Di Indonesia, ruang publik sering kali terpecah belah. Diskusi tentang UN masih didominasi oleh pemerintah dan elite pendidikan, sementara suara siswa dan guru, yang langsung merasakan dampak kebijakan ini, sering kali terpinggirkan. Menurut Habermas, hal ini menunjukkan ketidakseimbangan akses terhadap ruang publik yang ideal. Padahal, diskusi yang sehat membutuhkan partisipasi aktif dari semua pihak. Apakah kita membuka atau menutup ruang publik?
UN, dalam pemikiran Habermas, bisa dianggap sebagai bagian dari “sistem”, yaitu alat administratif yang dibuat untuk menyederhanakan kompleksitas pendidikan. Namun, jika sistem ini tidak diperiksa, bisa menutup jalur komunikasi dan diskusi. Standarisasi yang diusung UN sering kali melupakan konteks lokal dan kebutuhan beragam siswa. Sistem ini cenderung mengabaikan pembicaraan tentang bagaimana pendidikan seharusnya membentuk individu yang adaptif, inovatif, dan berkarakter. Di era Society 5.0, pendidikan tidak bisa lagi hanya fokus pada hasil akademis yang sama rata. Era ini menuntut keterampilan seperti kreativitas, berpikir kritis, kolaborasi, dan komunikasi (4C). Evaluasi pendidikan harus berubah. Jika UN dipaksakan tanpa reformasi, justru akan menutup jalan bagi pembelajaran holistik dan mengembalikan pendidikan ke cara lama.

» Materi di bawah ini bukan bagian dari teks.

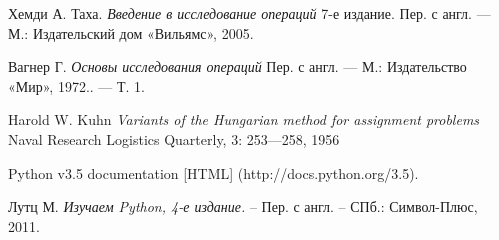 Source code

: \begin{thebibliography}{00}
 Хемди А. Таха.
\emph{Введение в исследование операций} 7-е издание. Пер. с англ. — М.: Издательский дом «Вильямс», 2005.

 Вагнер Г.
\emph{Основы исследования операций} Пер. с англ. — М.: Издательство «Мир», 1972.. — Т. 1.

 Harold W. Kuhn
\emph{Variants of the Hungarian method for assignment problems} Naval Research Logistics Quarterly, 3: 253—258, 1956

 Python v3.5 documentation
[HTML] (http://docs.python.org/3.5).

 Лутц М.
\emph{Изучаем Python, 4-е издание.} – Пер. с англ. – СПб.: Символ-Плюс, 2011.


\end{thebibliography}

Habermas meyakini bahwa kebijakan publik yang ideal harus muncul dari konsensus yang dibangun melalui komunikasi yang rasional. Dalam hal ini, keputusan untuk mengembalikan UN seharusnya didiskusikan secara terbuka dengan mempertimbangkan berbagai argumen dan bukti. Misalnya, pemerintah bisa menyajikan data tentang manfaat UN dalam meningkatkan standar pendidikan. Sementara guru dan ahli pendidikan bisa memberikan masukan tentang kelemahan UN dalam mengakomodasi keterampilan abad ke-21.
Diskusi semacam ini tidak hanya mencari solusi yang efisien, tapi juga membangun legitimasi dan kepercayaan masyarakat terhadap kebijakan tersebut. Sayangnya, diskusi publik di Indonesia sering terhambat oleh dominasi kekuasaan dan minimnya akses informasi. Perdebatan tentang UN harus melampaui sekadar perdebatan teknokratis; ia harus menjadi wadah refleksi bersama tentang arah pendidikan kita.